Современники и историки, исследовавшие это дело, не нашли прямых доказательств подготовки баронского мятежа против герцога Нормандии. Возможно, такие сведения просто не сохранились. Поэтому их мнение о том известном в летописи Франции случае таково:

«Только за неосторожные слова герцог лишил власти Вильгельма Варленка, графа Мортена».

«Из-за одного только разговора граф Мортена был лишен своей должности и изгнан из Нормандии».

«За одно лишь слово граф был лишен всего имущества, а затем изгнан».

Ордерик Виталий, занимавшийся изучением биографии Вильгельма Завоевателя, считал, что тот, обладавший еще только одной герцогской короной, продуманно проводил политику утверждения личной власти среди отцовской родни. Он опасался родню не сколько из-за ее знатности, богатства и рыцарских свит, сколько за родословную. Для него, бастарда, каждый прямой потомок первого герцога Нормандии таил в себе прямую угрозу: такие люди могли на законном уровне оспаривать у него престол. Поэтому Ордерик Виталий около 1110 года записал в своем труде:

«Именно таким образом он (Вильгельм Нормандский) жестоко усмирил надменных родичей своего отца и окружил почестями скромную семью своей матери».

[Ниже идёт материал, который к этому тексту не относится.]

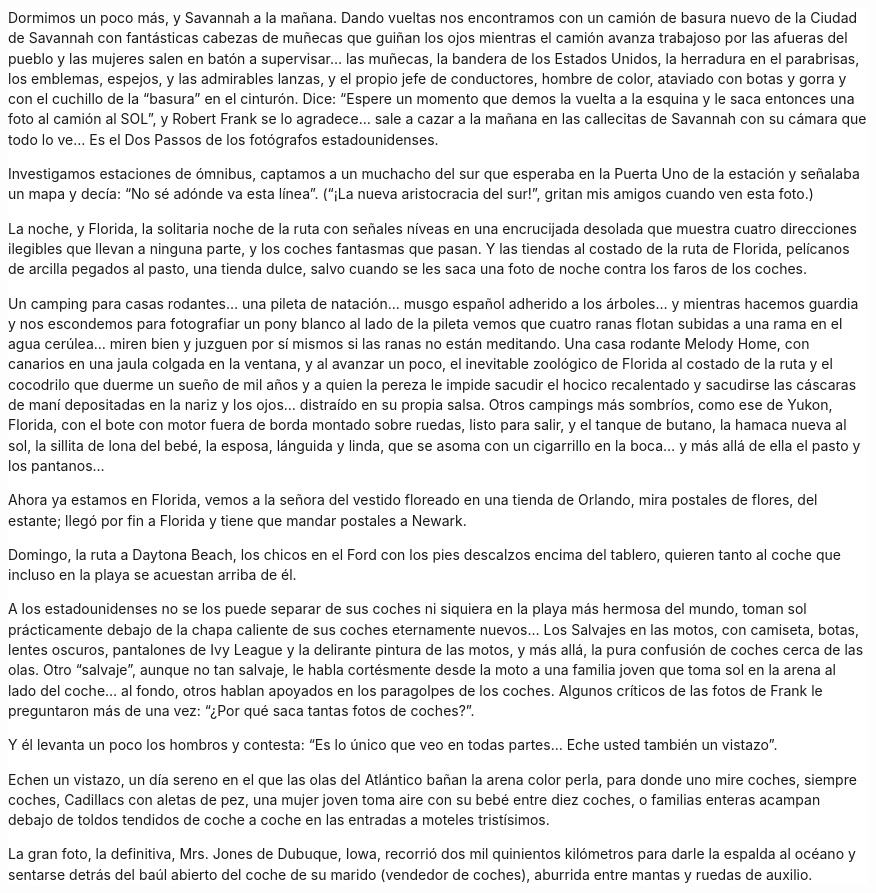 Dormimos un poco más, y Savannah a la mañana. Dando vueltas nos encontramos con un camión de basura nuevo de la Ciudad de Savannah con fantásticas cabezas de muñecas que guiñan los ojos mientras el camión avanza trabajoso por las afueras del pueblo y las mujeres salen en batón a supervisar… las muñecas, la bandera de los Estados Unidos, la herradura en el parabrisas, los emblemas, espejos, y las admirables  lanzas, y el propio jefe de conductores, hombre de color, ataviado con botas y gorra y con el cuchillo de la “basura” en el cinturón. Dice: “Espere un momento que demos la vuelta a la esquina y le saca entonces una foto al camión al SOL”, y Robert Frank se lo agradece… sale a cazar a la mañana en las callecitas de Savannah con su cámara que todo lo ve… Es el Dos Passos de los fotógrafos estadounidenses.

Investigamos estaciones de ómnibus, captamos a un muchacho del sur que esperaba en la Puerta Uno de la estación y señalaba un mapa y decía: “No sé adónde va esta línea”. (“¡La nueva aristocracia del sur!”, gritan mis amigos cuando ven esta foto.)

La noche, y Florida, la solitaria noche de la ruta con señales níveas en una encrucijada desolada que muestra cuatro direcciones ilegibles que llevan a ninguna parte, y los coches fantasmas que pasan. Y las tiendas al costado de la ruta de Florida, pelícanos de arcilla pegados al pasto, una tienda dulce, salvo cuando se les saca una foto de noche contra los faros de los coches.

Un camping para casas rodantes…  una pileta de natación… musgo español adherido a los árboles… y mientras hacemos guardia y nos escondemos para fotografiar un pony blanco al lado de la pileta vemos que cuatro ranas flotan subidas a una rama en el agua cerúlea… miren bien y juzguen por sí mismos si las ranas no están meditando. Una casa rodante Melody Home, con canarios en una jaula colgada en la ventana, y al avanzar un poco, el inevitable zoológico de Florida al costado de la ruta y el cocodrilo que duerme un sueño de mil años y a quien la pereza le impide sacudir el hocico recalentado y sacudirse las cáscaras de maní depositadas en la nariz y los ojos… distraído en su propia salsa. Otros campings más sombríos, como ese de Yukon, Florida, con el bote con motor fuera de borda montado sobre ruedas, listo para salir, y el tanque de butano, la hamaca nueva al sol, la sillita de lona del bebé, la esposa, lánguida y linda, que se asoma con un cigarrillo en la boca… y más allá de ella el pasto y los pantanos…

Ahora ya estamos en Florida, vemos a la señora del vestido floreado en una tienda de Orlando, mira postales de flores, del estante; llegó por fin a Florida y tiene que mandar postales a Newark.

Domingo, la ruta a Daytona Beach, los chicos en el Ford con los pies descalzos encima del tablero, quieren tanto al coche que incluso en la playa se acuestan arriba de él.

A los estadounidenses  no se los puede separar de sus coches ni siquiera en la playa más hermosa del mundo, toman sol prácticamente debajo de la chapa caliente de sus coches eternamente nuevos… Los Salvajes en las motos, con camiseta, botas, lentes oscuros, pantalones de Ivy League y la delirante pintura de las motos, y más allá, la pura confusión de coches cerca de las olas. Otro “salvaje”, aunque no tan salvaje, le habla cortésmente desde la moto a una familia joven que toma sol en la arena al lado del coche… al fondo, otros hablan apoyados en los paragolpes de los coches. Algunos críticos de las fotos de Frank le preguntaron más de una vez: “¿Por qué saca tantas fotos de coches?”.

Y él levanta un poco los hombros y contesta: “Es lo único que veo en todas partes… Eche usted también un vistazo”.

Echen un vistazo, un día sereno en el que las olas del Atlántico bañan la arena color perla, para donde uno mire coches, siempre coches, Cadillacs con aletas de pez, una mujer joven toma aire con su bebé entre diez coches, o familias enteras acampan debajo de toldos tendidos de coche a coche en las entradas a moteles tristísimos.

La gran foto, la definitiva, Mrs. Jones de Dubuque, Iowa, recorrió dos mil quinientos kilómetros para darle la espalda al océano y sentarse detrás del baúl abierto del coche de su marido (vendedor de coches), aburrida entre mantas y ruedas de auxilio.
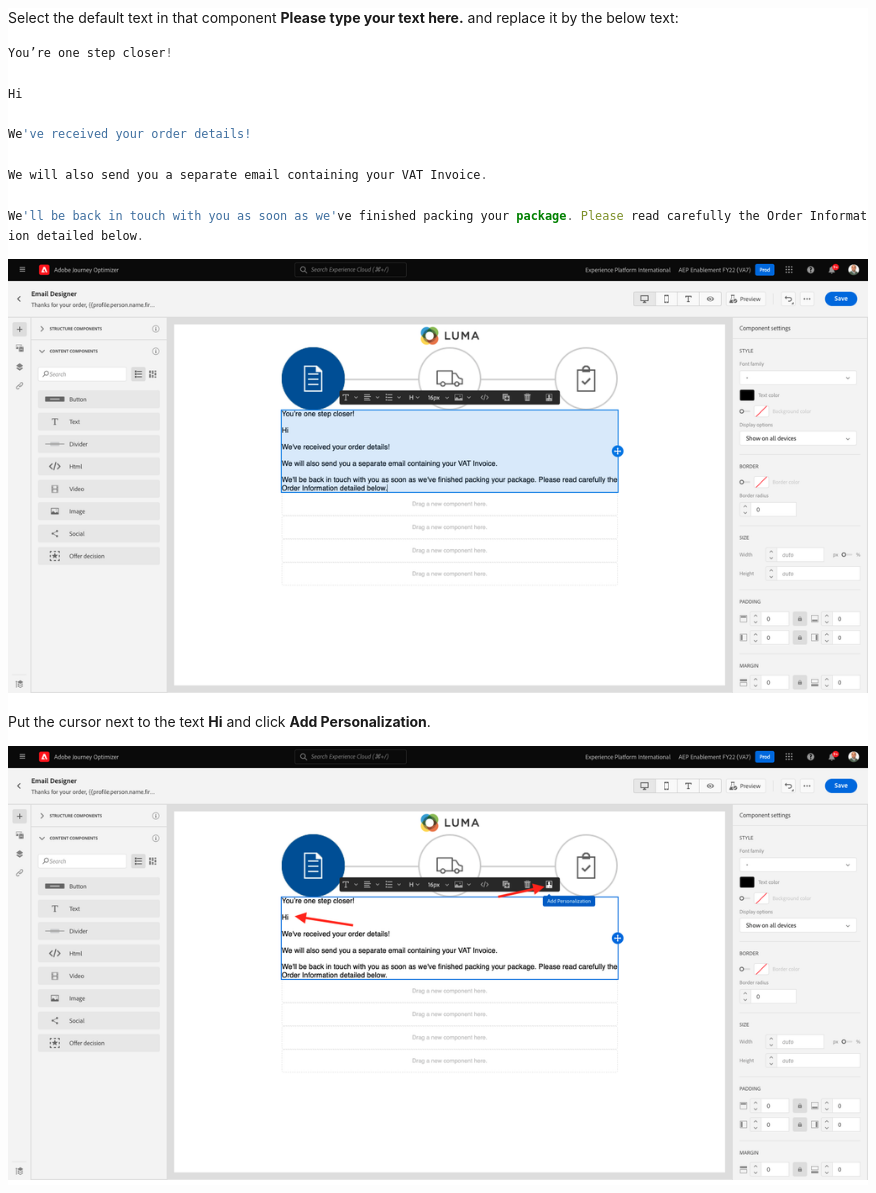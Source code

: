 Select the default text in that component **Please type your text here.** and replace it by the below text:

```javascript
You’re one step closer!

Hi 

We've received your order details!

We will also send you a separate email containing your VAT Invoice.

We'll be back in touch with you as soon as we've finished packing your package. Please read carefully the Order Information detailed below.
```

![Journey Optimizer](./images/oc18.png)

Put the cursor next to the text **Hi** and click **Add Personalization**.

![Journey Optimizer](./images/oc19.png)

Более серьезным оказалось столкновение бастарда Вильгельма с другим отцовским родичем – дядей Вильгельмом Басюком, внуком герцога Ричарда I и графом О. Этот человек из семейства Ричадсонов прямо угрожал ему отобрать власть. Дело дошло до открытого военного столкновения: около 1050 года герцог осадил замок дяди и принудил его сложить оружие. Вильгельм Басюк был лишен родовых земель, разорен и изгнан из Нормандии.

Показательно, что самым действенным методом борьбы молодого герцога Вильгельма являлось его законное право отправлять в изгнание любого аристократа. При этом тот (и его семья) лишался фьефа, то есть земельных владений. Изгнанник далеко не всегда мог восстановить на новом месте свое прежнее положение, часто превращаясь в обыкновенного рыцаря-наемника. Семья же в изгнании бедствовала вместе с ним.

В данном случае судьба оказалась благосклонной к родовитому Вильгельму Басюку. Явившись к королю Франции Генриху I, тогда уже имевшему натянутые отношения с правителем Нормандии, внук герцога Ричарда I встретил хороший прием и получил… графство Суассон. От такого подарка его отношение к бастарду Вильгельму Нормандскому лучше не стало: Вильгельм Басюк вобрал в себя известную долю самонадеянности, что не могло сослужить добрую службу.

Тот же поместьями изгнанника распорядился следующим образом. Графство О было передано брату Басюка Роберту, другой брат, епископ Лизье Гуго, тоже сохранил расположение к себе правителя Нормандии. Так что большое семейство Ричардсонов большого недовольства решением герцога не высказало, а в итоге конфликта хозяина с вассалом один из крупнейших феодалов Нормандии оказался низложен.

Если военный конфликт с Вильгельмом Басюком выразился только в осаде замка владельца графства О, то столкновение Вильгельма Нормандского с Вильгельмом д’Арком, сыном герцога Ричарда II, больше напоминало маленькую феодальную войну времен рыцарского Средневековья. О ней мы знаем во многих подробностях из сочинения Вильгельма из Пуатье, источника, заслуживающего полное доверие. При этом четко просматривается позиция хрониста: неоспоримая правота действий герцога и сознательное очернение образа предводителя мятежников.